> PROVIDED INFORMATION
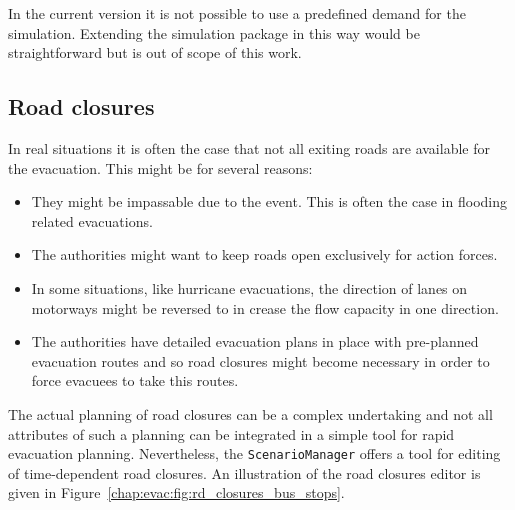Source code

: In the current version it is not possible to use a predefined demand for the simulation. Extending the simulation package in this way would be straightforward but is out of scope of this work.


\subsection{Road closures}
In real situations it is often the case that not all exiting roads are available for the evacuation. This might be for several reasons:
\begin{itemize}
\item They might be impassable due to the event. This is often the case in flooding related evacuations.
\item The authorities might want to keep roads open exclusively for action forces.
\item In some situations, like hurricane evacuations, the direction of lanes on motorways might be reversed to in crease the flow capacity in one direction.
\item The authorities have detailed evacuation plans in place with pre-planned evacuation routes and so road closures might become necessary in order to force evacuees to take this routes.

\end{itemize}
The actual planning of road closures can be a complex undertaking and not all attributes of such a planning can be integrated in a simple tool for rapid evacuation planning. Nevertheless, the  \lstinline+ScenarioManager+ offers a tool for editing of time-dependent road closures. An illustration of the road closures editor is given in Figure~\ref{chap:evac:fig:rd_closures_bus_stops}.
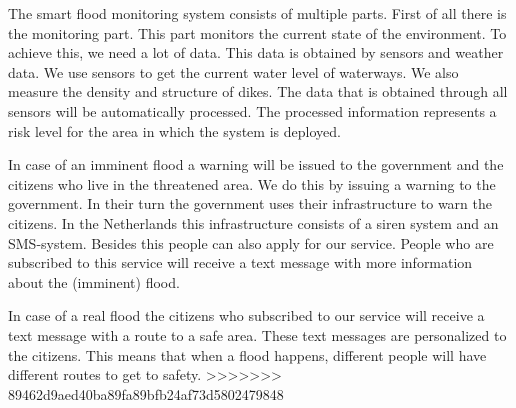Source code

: The smart flood monitoring system consists of multiple parts. First of all there is the monitoring part. This part monitors the current state of the environment. To achieve this, we need a lot of data. This data is obtained by sensors and weather data. We use sensors to get the current water level of waterways. We also measure the density and structure of dikes. The data that is obtained through all sensors will be automatically processed. The processed information represents a risk level for the area in which the system is deployed.

In case of an imminent flood a warning will be issued to the government and the citizens who live in the threatened area. We do this by issuing a warning to the government. In their turn the government uses their infrastructure to warn the citizens. In the Netherlands this infrastructure consists of a siren system and an SMS-system. Besides this people can also apply for our service. People who are subscribed to this service will receive a text message with more information about the (imminent) flood. 

In case of a real flood the citizens who subscribed to our service will receive a text message with a route to a safe area. These text messages are personalized to the citizens. This means that when a flood happens, different people will have different routes to get to safety.
>>>>>>> 89462d9aed40ba89fa89bfb24af73d5802479848
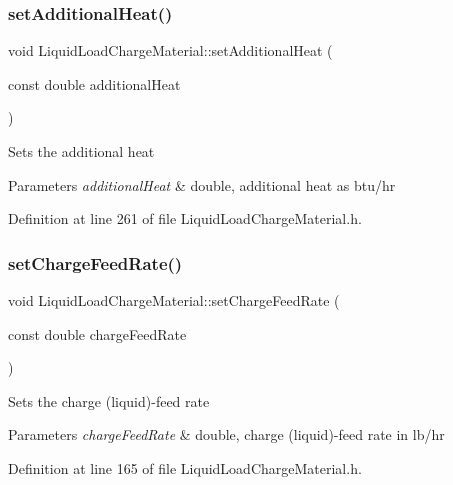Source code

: \subsubsection{\texorpdfstring{set\+Additional\+Heat()}{setAdditionalHeat()}}
{\footnotesize\ttfamily void Liquid\+Load\+Charge\+Material\+::set\+Additional\+Heat (\begin{DoxyParamCaption}\item[{const double}]{additional\+Heat }\end{DoxyParamCaption})\hspace{0.3cm}{\ttfamily [inline]}}

Sets the additional heat 
\begin{DoxyParams}{Parameters}
{\em additional\+Heat} & double, additional heat as btu/hr \\
\hline
\end{DoxyParams}


Definition at line 261 of file Liquid\+Load\+Charge\+Material.\+h.

\mbox{\label{class_liquid_load_charge_material_a23d6aa6f15a124ddb1504261347b0b82}} 
\subsubsection{\texorpdfstring{set\+Charge\+Feed\+Rate()}{setChargeFeedRate()}}
{\footnotesize\ttfamily void Liquid\+Load\+Charge\+Material\+::set\+Charge\+Feed\+Rate (\begin{DoxyParamCaption}\item[{const double}]{charge\+Feed\+Rate }\end{DoxyParamCaption})\hspace{0.3cm}{\ttfamily [inline]}}

Sets the charge (liquid)-\/feed rate 
\begin{DoxyParams}{Parameters}
{\em charge\+Feed\+Rate} & double, charge (liquid)-\/feed rate in lb/hr \\
\hline
\end{DoxyParams}


Definition at line 165 of file Liquid\+Load\+Charge\+Material.\+h.

\mbox{\label{class_liquid_load_charge_material_a04ef0778e524f531b6dd2dd6137c270d}} 

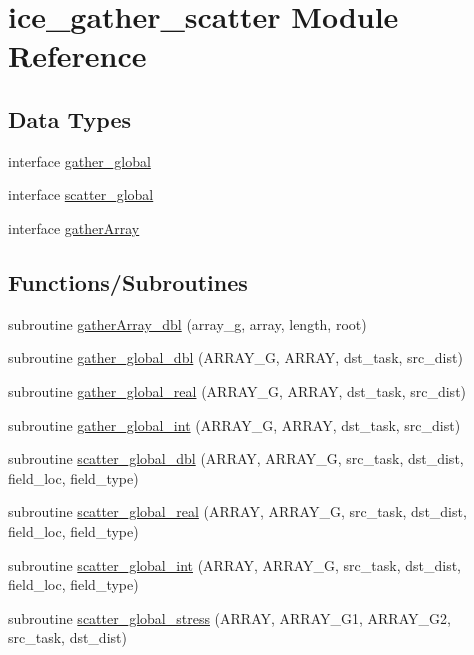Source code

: \hypertarget{namespaceice__gather__scatter}{
\section{ice\_\-gather\_\-scatter Module Reference}
\label{namespaceice__gather__scatter}
}
\subsection*{Data Types}
\begin{DoxyCompactItemize}
\item 
interface \hyperlink{interfaceice__gather__scatter_1_1gather__global}{gather\_\-global}
\item 
interface \hyperlink{interfaceice__gather__scatter_1_1scatter__global}{scatter\_\-global}
\item 
interface \hyperlink{interfaceice__gather__scatter_1_1gatherArray}{gatherArray}
\end{DoxyCompactItemize}
\subsection*{Functions/Subroutines}
\begin{DoxyCompactItemize}
\item 
subroutine \hyperlink{namespaceice__gather__scatter_af2e301c3ae3447184de4cf26a6adae4c}{gatherArray\_\-dbl} (array\_\-g, array, length, root)
\item 
subroutine \hyperlink{namespaceice__gather__scatter_a21d73cccfa33b7e215f8dbe2af60ea8d}{gather\_\-global\_\-dbl} (ARRAY\_\-G, ARRAY, dst\_\-task, src\_\-dist)
\item 
subroutine \hyperlink{namespaceice__gather__scatter_a3bfaad5ff40eaa2c23e804f7e75d51f9}{gather\_\-global\_\-real} (ARRAY\_\-G, ARRAY, dst\_\-task, src\_\-dist)
\item 
subroutine \hyperlink{namespaceice__gather__scatter_a7d152b84c73f88cb892a723d88f54d13}{gather\_\-global\_\-int} (ARRAY\_\-G, ARRAY, dst\_\-task, src\_\-dist)
\item 
subroutine \hyperlink{namespaceice__gather__scatter_a0cdcbc669124b62ca3daae1382379d53}{scatter\_\-global\_\-dbl} (ARRAY, ARRAY\_\-G, src\_\-task, dst\_\-dist, field\_\-loc, field\_\-type)
\item 
subroutine \hyperlink{namespaceice__gather__scatter_a55328cf7afed78a137ab75bd786a4d79}{scatter\_\-global\_\-real} (ARRAY, ARRAY\_\-G, src\_\-task, dst\_\-dist, field\_\-loc, field\_\-type)
\item 
subroutine \hyperlink{namespaceice__gather__scatter_a73a3c6d85b75937079388303c18732cb}{scatter\_\-global\_\-int} (ARRAY, ARRAY\_\-G, src\_\-task, dst\_\-dist, field\_\-loc, field\_\-type)
\item 
subroutine \hyperlink{namespaceice__gather__scatter_a484f45410ad7c18c07379d8bd0400caf}{scatter\_\-global\_\-stress} (ARRAY, ARRAY\_\-G1, ARRAY\_\-G2, src\_\-task, dst\_\-dist)
\end{DoxyCompactItemize}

> WHAT IS REQUIRED
Restate every record exactly, please; do not copy the pictures.

> SOLUTION TO THIS TASK
Source code

: In the current version it is not possible to use a predefined demand for the simulation. Extending the simulation package in this way would be straightforward but is out of scope of this work.


\subsection{Road closures}
In real situations it is often the case that not all exiting roads are available for the evacuation. This might be for several reasons:
\begin{itemize}
\item They might be impassable due to the event. This is often the case in flooding related evacuations.
\item The authorities might want to keep roads open exclusively for action forces.
\item In some situations, like hurricane evacuations, the direction of lanes on motorways might be reversed to in crease the flow capacity in one direction.
\item The authorities have detailed evacuation plans in place with pre-planned evacuation routes and so road closures might become necessary in order to force evacuees to take this routes.

\end{itemize}
The actual planning of road closures can be a complex undertaking and not all attributes of such a planning can be integrated in a simple tool for rapid evacuation planning. Nevertheless, the  \lstinline+ScenarioManager+ offers a tool for editing of time-dependent road closures. An illustration of the road closures editor is given in Figure~\ref{chap:evac:fig:rd_closures_bus_stops}.
Source code

: The smart flood monitoring system consists of multiple parts. First of all there is the monitoring part. This part monitors the current state of the environment. To achieve this, we need a lot of data. This data is obtained by sensors and weather data. We use sensors to get the current water level of waterways. We also measure the density and structure of dikes. The data that is obtained through all sensors will be automatically processed. The processed information represents a risk level for the area in which the system is deployed.

In case of an imminent flood a warning will be issued to the government and the citizens who live in the threatened area. We do this by issuing a warning to the government. In their turn the government uses their infrastructure to warn the citizens. In the Netherlands this infrastructure consists of a siren system and an SMS-system. Besides this people can also apply for our service. People who are subscribed to this service will receive a text message with more information about the (imminent) flood. 

In case of a real flood the citizens who subscribed to our service will receive a text message with a route to a safe area. These text messages are personalized to the citizens. This means that when a flood happens, different people will have different routes to get to safety.
>>>>>>> 89462d9aed40ba89fa89bfb24af73d5802479848
Source code

: \subsubsection{\texorpdfstring{set\+Additional\+Heat()}{setAdditionalHeat()}}
{\footnotesize\ttfamily void Liquid\+Load\+Charge\+Material\+::set\+Additional\+Heat (\begin{DoxyParamCaption}\item[{const double}]{additional\+Heat }\end{DoxyParamCaption})\hspace{0.3cm}{\ttfamily [inline]}}

Sets the additional heat 
\begin{DoxyParams}{Parameters}
{\em additional\+Heat} & double, additional heat as btu/hr \\
\hline
\end{DoxyParams}


Definition at line 261 of file Liquid\+Load\+Charge\+Material.\+h.

\mbox{\label{class_liquid_load_charge_material_a23d6aa6f15a124ddb1504261347b0b82}} 
\subsubsection{\texorpdfstring{set\+Charge\+Feed\+Rate()}{setChargeFeedRate()}}
{\footnotesize\ttfamily void Liquid\+Load\+Charge\+Material\+::set\+Charge\+Feed\+Rate (\begin{DoxyParamCaption}\item[{const double}]{charge\+Feed\+Rate }\end{DoxyParamCaption})\hspace{0.3cm}{\ttfamily [inline]}}

Sets the charge (liquid)-\/feed rate 
\begin{DoxyParams}{Parameters}
{\em charge\+Feed\+Rate} & double, charge (liquid)-\/feed rate in lb/hr \\
\hline
\end{DoxyParams}


Definition at line 165 of file Liquid\+Load\+Charge\+Material.\+h.

\mbox{\label{class_liquid_load_charge_material_a04ef0778e524f531b6dd2dd6137c270d}} 

Source code

: \hypertarget{namespaceice__gather__scatter}{
\section{ice\_\-gather\_\-scatter Module Reference}
\label{namespaceice__gather__scatter}
}
\subsection*{Data Types}
\begin{DoxyCompactItemize}
\item 
interface \hyperlink{interfaceice__gather__scatter_1_1gather__global}{gather\_\-global}
\item 
interface \hyperlink{interfaceice__gather__scatter_1_1scatter__global}{scatter\_\-global}
\item 
interface \hyperlink{interfaceice__gather__scatter_1_1gatherArray}{gatherArray}
\end{DoxyCompactItemize}
\subsection*{Functions/Subroutines}
\begin{DoxyCompactItemize}
\item 
subroutine \hyperlink{namespaceice__gather__scatter_af2e301c3ae3447184de4cf26a6adae4c}{gatherArray\_\-dbl} (array\_\-g, array, length, root)
\item 
subroutine \hyperlink{namespaceice__gather__scatter_a21d73cccfa33b7e215f8dbe2af60ea8d}{gather\_\-global\_\-dbl} (ARRAY\_\-G, ARRAY, dst\_\-task, src\_\-dist)
\item 
subroutine \hyperlink{namespaceice__gather__scatter_a3bfaad5ff40eaa2c23e804f7e75d51f9}{gather\_\-global\_\-real} (ARRAY\_\-G, ARRAY, dst\_\-task, src\_\-dist)
\item 
subroutine \hyperlink{namespaceice__gather__scatter_a7d152b84c73f88cb892a723d88f54d13}{gather\_\-global\_\-int} (ARRAY\_\-G, ARRAY, dst\_\-task, src\_\-dist)
\item 
subroutine \hyperlink{namespaceice__gather__scatter_a0cdcbc669124b62ca3daae1382379d53}{scatter\_\-global\_\-dbl} (ARRAY, ARRAY\_\-G, src\_\-task, dst\_\-dist, field\_\-loc, field\_\-type)
\item 
subroutine \hyperlink{namespaceice__gather__scatter_a55328cf7afed78a137ab75bd786a4d79}{scatter\_\-global\_\-real} (ARRAY, ARRAY\_\-G, src\_\-task, dst\_\-dist, field\_\-loc, field\_\-type)
\item 
subroutine \hyperlink{namespaceice__gather__scatter_a73a3c6d85b75937079388303c18732cb}{scatter\_\-global\_\-int} (ARRAY, ARRAY\_\-G, src\_\-task, dst\_\-dist, field\_\-loc, field\_\-type)
\item 
subroutine \hyperlink{namespaceice__gather__scatter_a484f45410ad7c18c07379d8bd0400caf}{scatter\_\-global\_\-stress} (ARRAY, ARRAY\_\-G1, ARRAY\_\-G2, src\_\-task, dst\_\-dist)
\end{DoxyCompactItemize}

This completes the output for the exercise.